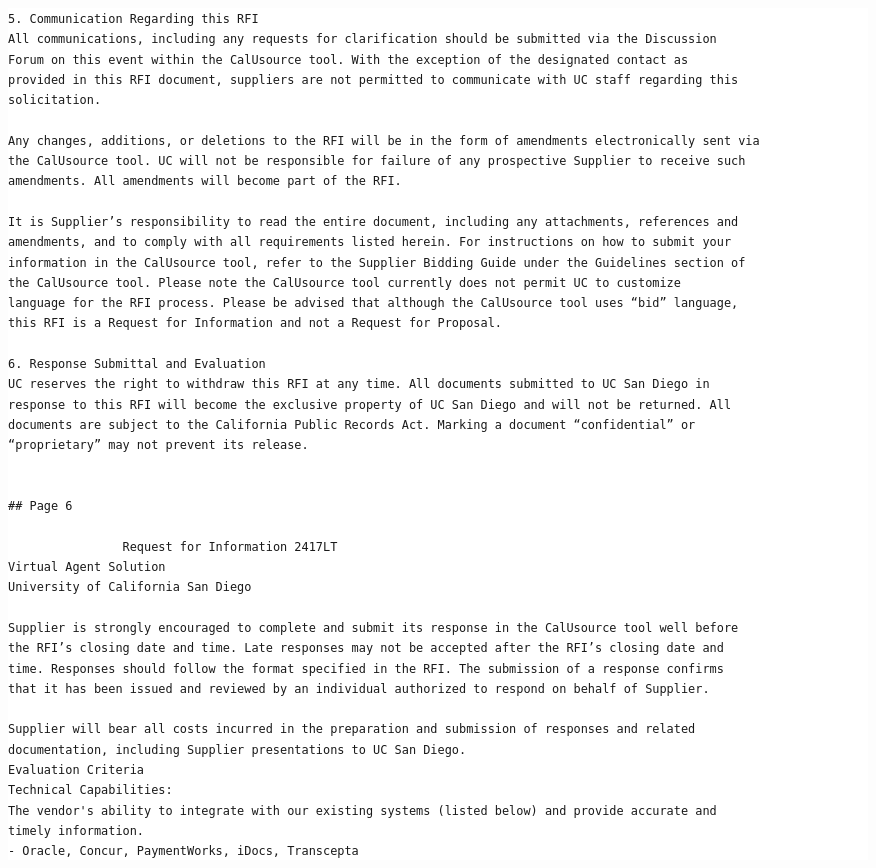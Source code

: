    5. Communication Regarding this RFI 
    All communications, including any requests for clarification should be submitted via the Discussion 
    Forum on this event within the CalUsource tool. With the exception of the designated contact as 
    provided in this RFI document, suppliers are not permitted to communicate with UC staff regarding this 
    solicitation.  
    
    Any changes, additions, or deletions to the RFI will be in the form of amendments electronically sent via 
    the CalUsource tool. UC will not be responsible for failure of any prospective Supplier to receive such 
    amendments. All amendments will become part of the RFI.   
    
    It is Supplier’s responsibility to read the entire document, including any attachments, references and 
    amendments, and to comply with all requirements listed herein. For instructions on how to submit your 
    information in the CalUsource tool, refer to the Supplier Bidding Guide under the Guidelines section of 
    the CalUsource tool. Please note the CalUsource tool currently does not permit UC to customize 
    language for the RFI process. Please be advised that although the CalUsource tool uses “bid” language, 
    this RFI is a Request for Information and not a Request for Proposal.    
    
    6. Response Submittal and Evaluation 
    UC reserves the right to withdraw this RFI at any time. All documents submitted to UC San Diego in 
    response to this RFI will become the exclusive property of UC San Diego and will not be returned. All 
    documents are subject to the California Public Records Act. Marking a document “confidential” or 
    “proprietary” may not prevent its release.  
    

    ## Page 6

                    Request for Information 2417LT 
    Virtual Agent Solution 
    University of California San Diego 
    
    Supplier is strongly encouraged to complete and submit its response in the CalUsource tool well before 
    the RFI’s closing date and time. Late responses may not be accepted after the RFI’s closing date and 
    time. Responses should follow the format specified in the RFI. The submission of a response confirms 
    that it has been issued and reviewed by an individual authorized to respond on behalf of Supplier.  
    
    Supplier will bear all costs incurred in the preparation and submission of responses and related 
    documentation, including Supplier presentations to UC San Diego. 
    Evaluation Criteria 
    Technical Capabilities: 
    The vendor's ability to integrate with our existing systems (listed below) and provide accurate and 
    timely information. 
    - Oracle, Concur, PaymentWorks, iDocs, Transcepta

▶ [Exercise requirements]: Exactly as written, reproduce the lines from the beginning of the material through the line with "All communications, including", and skip any picture.

▶ [Task answer]:
Source code

:    5. Communication Regarding this RFI 
    All communications, including any requests for clarification should be submitted via the Discussion 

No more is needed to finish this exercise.